● **TASK PROMPT**:
Copy each line below in which the word "title" occurs.
* * * *
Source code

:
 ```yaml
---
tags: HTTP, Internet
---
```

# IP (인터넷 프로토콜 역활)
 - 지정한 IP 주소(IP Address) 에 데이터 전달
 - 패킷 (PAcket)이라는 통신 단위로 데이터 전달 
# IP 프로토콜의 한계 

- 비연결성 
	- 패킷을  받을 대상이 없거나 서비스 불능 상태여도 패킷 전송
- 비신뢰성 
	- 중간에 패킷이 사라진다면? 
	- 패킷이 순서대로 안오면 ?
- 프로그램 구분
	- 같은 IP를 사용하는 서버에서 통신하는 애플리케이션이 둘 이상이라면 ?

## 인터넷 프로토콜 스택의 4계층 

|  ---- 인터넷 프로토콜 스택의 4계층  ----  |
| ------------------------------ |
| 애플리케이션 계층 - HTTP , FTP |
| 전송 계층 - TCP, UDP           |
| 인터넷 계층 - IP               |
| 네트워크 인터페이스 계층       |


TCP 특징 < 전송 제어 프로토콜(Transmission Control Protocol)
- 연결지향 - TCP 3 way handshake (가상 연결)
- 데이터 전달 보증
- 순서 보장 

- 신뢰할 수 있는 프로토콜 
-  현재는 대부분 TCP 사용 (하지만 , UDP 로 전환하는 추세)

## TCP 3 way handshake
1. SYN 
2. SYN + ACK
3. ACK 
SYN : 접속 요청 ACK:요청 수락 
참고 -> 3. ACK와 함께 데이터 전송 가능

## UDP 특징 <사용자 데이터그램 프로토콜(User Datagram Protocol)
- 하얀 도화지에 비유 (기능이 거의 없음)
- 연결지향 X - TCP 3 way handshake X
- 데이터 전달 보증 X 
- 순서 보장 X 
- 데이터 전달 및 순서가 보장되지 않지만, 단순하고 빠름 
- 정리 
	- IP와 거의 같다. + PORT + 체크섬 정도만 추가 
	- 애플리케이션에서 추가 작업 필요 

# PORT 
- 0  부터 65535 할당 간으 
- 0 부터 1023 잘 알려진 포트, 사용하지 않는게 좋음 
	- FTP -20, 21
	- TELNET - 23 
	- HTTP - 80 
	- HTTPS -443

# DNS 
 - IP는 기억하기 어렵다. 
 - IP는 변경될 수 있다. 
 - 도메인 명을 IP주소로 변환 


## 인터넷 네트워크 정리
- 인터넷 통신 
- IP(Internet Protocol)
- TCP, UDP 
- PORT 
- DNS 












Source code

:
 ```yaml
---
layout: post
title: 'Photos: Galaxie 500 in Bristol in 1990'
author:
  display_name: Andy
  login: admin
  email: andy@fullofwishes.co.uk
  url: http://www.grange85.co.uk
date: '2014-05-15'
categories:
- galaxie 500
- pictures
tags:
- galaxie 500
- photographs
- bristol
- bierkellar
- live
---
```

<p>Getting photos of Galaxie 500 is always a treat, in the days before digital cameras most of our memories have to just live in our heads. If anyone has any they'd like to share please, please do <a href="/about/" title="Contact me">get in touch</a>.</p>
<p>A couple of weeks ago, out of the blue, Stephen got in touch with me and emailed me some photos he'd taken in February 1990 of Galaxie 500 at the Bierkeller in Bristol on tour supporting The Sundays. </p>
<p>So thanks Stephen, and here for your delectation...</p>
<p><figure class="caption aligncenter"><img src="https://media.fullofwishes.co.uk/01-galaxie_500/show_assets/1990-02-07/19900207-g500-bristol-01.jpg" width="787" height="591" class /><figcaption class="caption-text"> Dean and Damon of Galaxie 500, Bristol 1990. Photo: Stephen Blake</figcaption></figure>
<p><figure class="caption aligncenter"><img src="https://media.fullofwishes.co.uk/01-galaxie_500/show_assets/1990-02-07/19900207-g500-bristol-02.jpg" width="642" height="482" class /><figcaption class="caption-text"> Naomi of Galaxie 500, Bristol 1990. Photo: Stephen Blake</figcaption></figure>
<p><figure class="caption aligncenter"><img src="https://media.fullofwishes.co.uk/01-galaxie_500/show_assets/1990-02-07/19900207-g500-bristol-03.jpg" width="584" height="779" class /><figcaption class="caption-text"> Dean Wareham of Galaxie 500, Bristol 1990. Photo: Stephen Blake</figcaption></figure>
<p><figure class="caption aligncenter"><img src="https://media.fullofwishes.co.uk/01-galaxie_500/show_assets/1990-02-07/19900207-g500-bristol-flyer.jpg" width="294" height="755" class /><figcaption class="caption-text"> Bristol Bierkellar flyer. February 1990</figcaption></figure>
* * * *
● **SOLVED EXERCISE**:
title: 'Photos: Galaxie 500 in Bristol in 1990'
<p>Getting photos of Galaxie 500 is always a treat, in the days before digital cameras most of our memories have to just live in our heads. If anyone has any they'd like to share please, please do <a href="/about/" title="Contact me">get in touch</a>.</p>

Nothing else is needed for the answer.